**Directions:** Copying nothing before it, reproduce the line that holds "where it stops" and every line after it in the data, exactly.

**Input material:**
····················

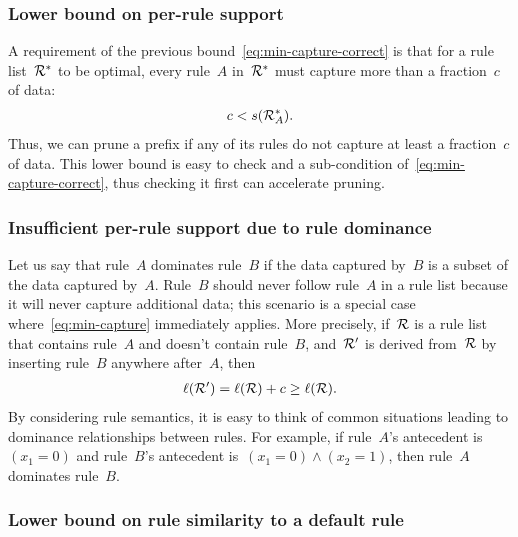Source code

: \subsubsection{Lower bound on per-rule support}

A requirement of the previous bound~\eqref{eq:min-capture-correct}
is that for a rule list~${\mathcal R}^*$ to be optimal, every rule~$A$ in~${\mathcal R}^*$ must
capture more than a fraction~$c$ of data:
\begin{align}
c < s(\RL_A^*).
\label{eq:min-capture}
\end{align}
Thus, we can prune a prefix if any of its rules do not capture at least
a fraction~$c$ of data.
%
This lower bound is easy to check and a sub-condition of~\eqref{eq:min-capture-correct},
thus checking it first can accelerate pruning.

\subsubsection{Insufficient per-rule support due to rule dominance}

Let us say that rule~$A$ dominates rule~$B$ if the data captured by~$B$ is a subset of the data captured by~$A$.
%
Rule~$B$ should never follow rule~$A$ in a rule list because it will never capture additional data;
this scenario is a special case where~\eqref{eq:min-capture} immediately applies.
%
More precisely, if~${\mathcal R}$ is a rule list that contains rule~$A$ and doesn't contain rule~$B$,
and~${\mathcal R}'$ is derived from~${\mathcal R}$ by inserting rule~$B$ anywhere after~$A$, then
\begin{align}
\ell(\RL') = \ell(\RL) + c \ge \ell(\RL).
\end{align}
By considering rule semantics, it is easy to think of common situations
leading to dominance relationships between rules.
%
For example, if rule~$A$'s antecedent is~${(x_1 = 0)}$ and rule~$B$'s
antecedent is~${(x_1 = 0) \wedge (x_2 = 1)}$, then rule~$A$ dominates rule~$B$.
%

\subsubsection{Lower bound on rule similarity to a default rule}

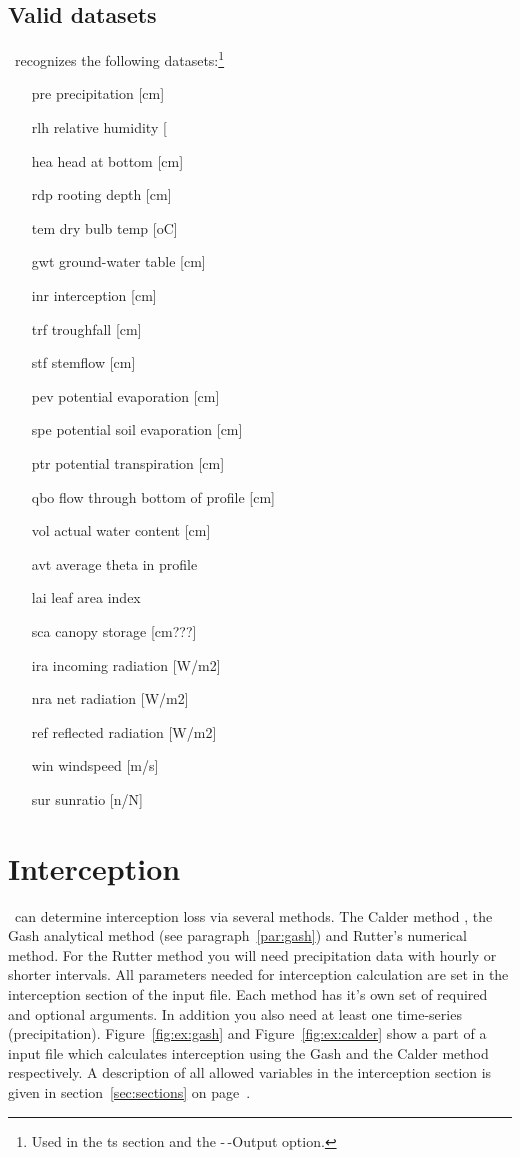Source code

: \subsection{Valid datasets}
\vamps\ recognizes the following datasets:\footnote{Used in the ts section
and the -\,-Output option.}
\begin{itemize}
\item[pre] precipitation [cm]
\item[rlh] relative humidity [%
\item[hea] head at bottom [cm] 
\item[rdp] rooting depth [cm] 
\item[tem] dry bulb temp [oC] 
\item[gwt] ground-water table [cm] 
\item[inr] interception [cm] 
\item[trf] troughfall   [cm] 
\item[stf] stemflow     [cm] 
\item[pev] potential evaporation [cm] 
\item[spe] potential soil evaporation [cm] 
\item[ptr] potential transpiration [cm] 
\item[qbo] flow through bottom of profile [cm] 
\item[vol] actual water content [cm] 
\item[avt] average theta in profile 
\item[lai] leaf area index 
\item[sca] canopy storage [cm???] 
\item[ira] incoming radiation [W/m2] 
\item[nra] net radiation [W/m2] 
\item[ref] reflected radiation [W/m2] 
\item[win] windspeed [m/s] 
\item[sur] sunratio [n/N] 
\end{itemize}

\section{Interception}
\vamps\ can determine interception loss via several methods. The
Calder method \cite{calder1986171}, the Gash analytical method (see
paragraph~\ref{par:gash}) and Rutter's
\cite{rutter1971174} numerical method. For the Rutter method you will need
precipitation data with hourly or shorter intervals.  All parameters
needed for interception calculation are set in the interception section
of the input file. Each method has it's own set of required and optional
arguments. In addition you also need at least one time-series
(precipitation). Figure~\ref{fig:ex:gash} and Figure~\ref{fig:ex:calder}
show a part of a input file which calculates interception using the Gash
and the Calder method respectively. A description of all allowed variables
in the interception section is given in section~\ref{sec:sections} on
page~\pageref{section:interception}.

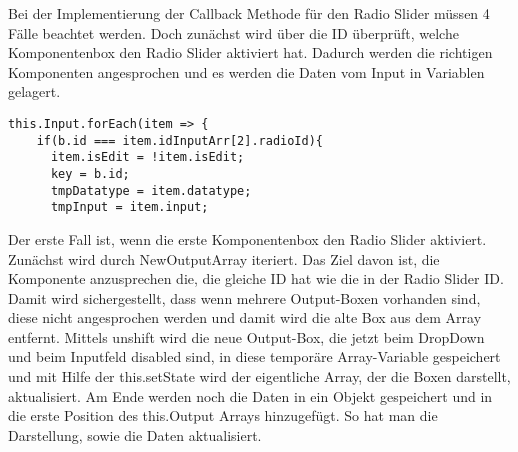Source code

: \documentclass[a4paper,11pt]{scrreprt}
\begin{document}
Bei der Implementierung der Callback Methode für den Radio Slider müssen 4 Fälle beachtet werden. Doch zunächst wird über die ID überprüft, welche Komponentenbox den Radio Slider aktiviert hat. Dadurch werden die richtigen Komponenten angesprochen und es werden die Daten vom Input in Variablen gelagert. 
\begin{lstlisting}
this.Input.forEach(item => {
    if(b.id === item.idInputArr[2].radioId){
      item.isEdit = !item.isEdit;
      key = b.id;
      tmpDatatype = item.datatype;
      tmpInput = item.input;
\end{lstlisting}
Der erste Fall ist, wenn die erste Komponentenbox den Radio Slider aktiviert. 
Zunächst wird durch NewOutputArray iteriert. Das Ziel davon ist, die Komponente anzusprechen die, die gleiche ID hat wie die in der Radio Slider ID. Damit wird sichergestellt, dass wenn mehrere Output-Boxen vorhanden sind, diese nicht angesprochen werden und damit wird die alte Box aus dem Array entfernt. Mittels unshift wird die neue Output-Box, die jetzt beim DropDown und beim Inputfeld disabled sind, in diese temporäre Array-Variable gespeichert und mit Hilfe der this.setState wird der eigentliche Array, der die Boxen darstellt, aktualisiert. Am Ende werden noch die Daten in ein Objekt gespeichert und in die erste Position des this.Output Arrays hinzugefügt. 
So hat man die Darstellung, sowie die Daten aktualisiert.
\end{document}
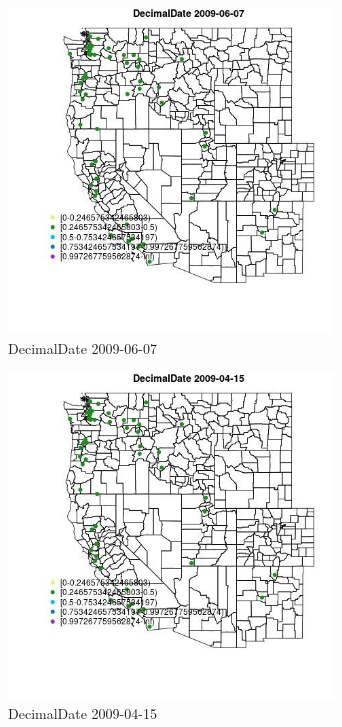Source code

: \begin{figure} 
\centering  
\includegraphics[width=0.77\textwidth]{Code_Outputs/Report_ML_input_PM25_Step4_part_e_de_duplicated_aves_MapObsDecimalDate2009-06-07.jpg} 
\caption{\label{fig:Report_ML_input_PM25_Step4_part_e_de_duplicated_avesMapObsDecimalDate2009-06-07}DecimalDate 2009-06-07} 
\end{figure} 
 

\begin{figure} 
\centering  
\includegraphics[width=0.77\textwidth]{Code_Outputs/Report_ML_input_PM25_Step4_part_e_de_duplicated_aves_MapObsDecimalDate2009-04-15.jpg} 
\caption{\label{fig:Report_ML_input_PM25_Step4_part_e_de_duplicated_avesMapObsDecimalDate2009-04-15}DecimalDate 2009-04-15} 
\end{figure} 
 
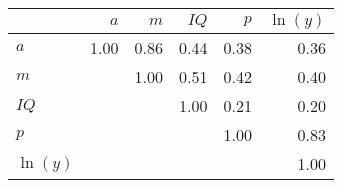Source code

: \begin{tabular}{lrrrrr}
\hline
 & $a$  & $m$  & $IQ$  & $p$  & $\ln(y)$  \\ 
\hline
$a$ & 1.00  & 0.86  & 0.44  & 0.38  & 0.36  \\ 
$m$ &   & 1.00  & 0.51  & 0.42  & 0.40  \\ 
$IQ$ &   &   & 1.00  & 0.21  & 0.20  \\ 
$p$ &   &   &   & 1.00  & 0.83  \\ 
$\ln(y)$ &   &   &   &   & 1.00  \\ 
\hline
\end{tabular}%
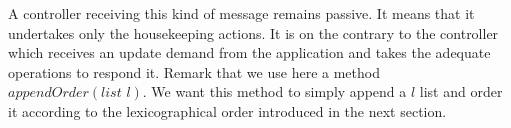 \documentclass{article}
\theoremstyle{remark}
\begin{document}
A controller receiving this kind of message remains passive. It means that it undertakes only the housekeeping actions. It is on the contrary to the controller which receives an update demand from the application and takes the adequate operations to respond it.
Remark that we use here a method $appendOrder(\textit{list } l)$. We want this method to simply append a $l$ list and order it according to the lexicographical order introduced in the next section.
%

%
\end{document}
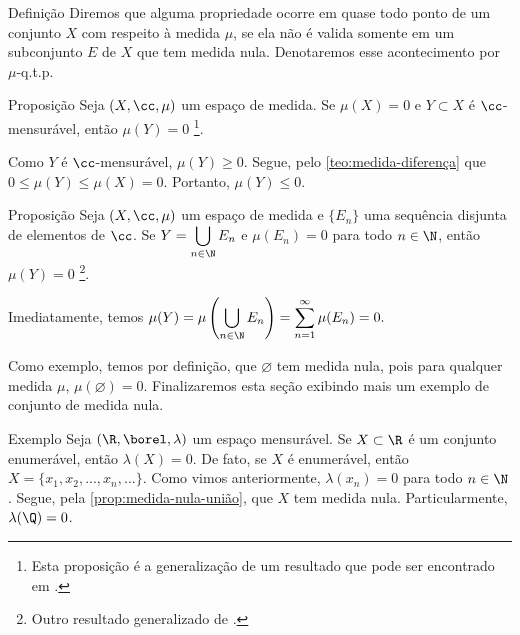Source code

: \begin{env}{Definição}
	\label{def:quase-todo-ponto}
	Diremos que alguma propriedade ocorre em quase todo ponto de um conjunto $X$ com respeito à medida $\mu$, se ela não é valida somente em um subconjunto $E$ de $X$ que tem medida nula.
	Denotaremos esse acontecimento por $\mu$-q.t.p.
\end{env}

\begin{env}{Proposição}
	\label{prop:medida-nula-subconjunto}
	Seja $(X, \cc, \mu)$ um espaço de medida.
	Se $\mu(X) = 0$ e $Y \subset X$ é $\cc$-mensurável, então $\mu(Y) = 0$ \footnote{
		Esta proposição é a generalização de um resultado que pode ser encontrado em \cite[p.343]{elon}.
		}.
\end{env}
\begin{prova}
	Como $Y$ é $\cc$-mensurável, $\mu(Y)\geq 0$.
	Segue, pelo \ref{teo:medida-diferença} que
	$
	0 \leq \mu(Y) \leq \mu(X) = 0
	$.
	Portanto, $\mu(Y) \leq 0$.
	\vspace{-0.4cm}
\end{prova}

\begin{env}{Proposição}
	\label{prop:medida-nula-união}
	Seja $(X, \cc, \mu)$ um espaço de medida e $\{E_n\}$ uma sequência disjunta de elementos de $\cc$.
	Se $Y = \displaystyle\bigcup_{n \in \N}E_n$ e $\mu(E_n) = 0$ para todo $n \in \N$, então $\mu(Y) = 0$
	\footnote{
		Outro resultado generalizado de \cite[p.343]{elon}.
		}.
\end{env}
\begin{prova}
	Imediatamente, temos
	$\displaystyle
	\mu(Y)
	=
	\mu\left(\bigcup_{n \in \N}E_n\right)
	=
	\sum_{n = 1}^\infty \mu(E_n)
	= 0.
	$
\end{prova}

Como exemplo, temos por definição, que $\varnothing$ tem medida nula, pois para qualquer medida $\mu$, $\mu(\varnothing) = 0$.
Finalizaremos esta seção exibindo mais um exemplo de conjunto de medida nula.

\begin{env}{Exemplo}
	Seja $(\R, \borel, \lambda)$ um espaço mensurável.
	Se $X \subset \R$ é um conjunto enumerável, então $\lambda(X) = 0$.
	De fato, se $X$ é enumerável, então
	$X = \{x_1,x_2, ..., x_n,...\}$.
	Como vimos anteriormente, $\lambda(x_n) = 0$ para todo $n \in \N$.
	Segue, pela \ref{prop:medida-nula-união}, que
	$X$ tem medida nula.
	Particularmente, 
	$\lambda(\Q) = 0$.
\end{env}
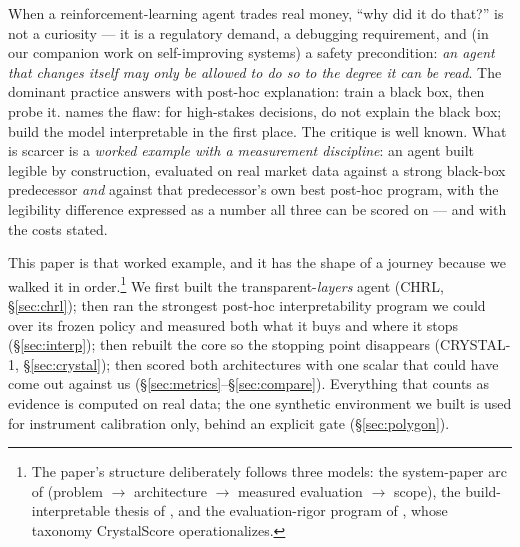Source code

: \documentclass[11pt]{article}
\begin{document}
When a reinforcement-learning agent trades real money, ``why did it do that?'' is not a
curiosity --- it is a regulatory demand, a debugging requirement, and (in our companion work on
self-improving systems) a safety precondition: \emph{an agent that changes itself may only be
allowed to do so to the degree it can be read}. The dominant practice answers with post-hoc
explanation: train a black box, then probe it. \citet{rudin2019} names the flaw: for high-stakes
decisions, do not explain the black box; build the model interpretable in the first place. The
critique is well known. What is scarcer is a \emph{worked example with a measurement
discipline}: an agent built legible by construction, evaluated on real market data against a
strong black-box predecessor \emph{and} against that predecessor's own best post-hoc program,
with the legibility difference expressed as a number all three can be scored on --- and with the
costs stated.

This paper is that worked example, and it has the shape of a journey because we walked it in
order.\footnote{The paper's structure deliberately follows three models: the system-paper arc of
\citet{mnih2015} (problem $\to$ architecture $\to$ measured evaluation $\to$ scope), the
build-interpretable thesis of \citet{rudin2019}, and the evaluation-rigor program of
\citet{doshivelez2017}, whose taxonomy CrystalScore operationalizes.} We first built the
transparent-\emph{layers} agent (CHRL, \S\ref{sec:chrl}); then ran the strongest post-hoc
interpretability program we could over its frozen policy and measured both what it buys and
where it stops (\S\ref{sec:interp}); then rebuilt the core so the stopping point disappears
(CRYSTAL-1, \S\ref{sec:crystal}); then scored both architectures with one scalar that could
have come out against us (\S\ref{sec:metrics}--\S\ref{sec:compare}). Everything that counts as
evidence is computed on real data; the one synthetic environment we built is used for instrument
calibration only, behind an explicit gate (\S\ref{sec:polygon}).
\end{document}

····················

**Solved exercise:**
where it stops (\S\ref{sec:interp}); then rebuilt the core so the stopping point disappears
(CRYSTAL-1, \S\ref{sec:crystal}); then scored both architectures with one scalar that could
have come out against us (\S\ref{sec:metrics}--\S\ref{sec:compare}). Everything that counts as
evidence is computed on real data; the one synthetic environment we built is used for instrument
calibration only, behind an explicit gate (\S\ref{sec:polygon}).
\end{document}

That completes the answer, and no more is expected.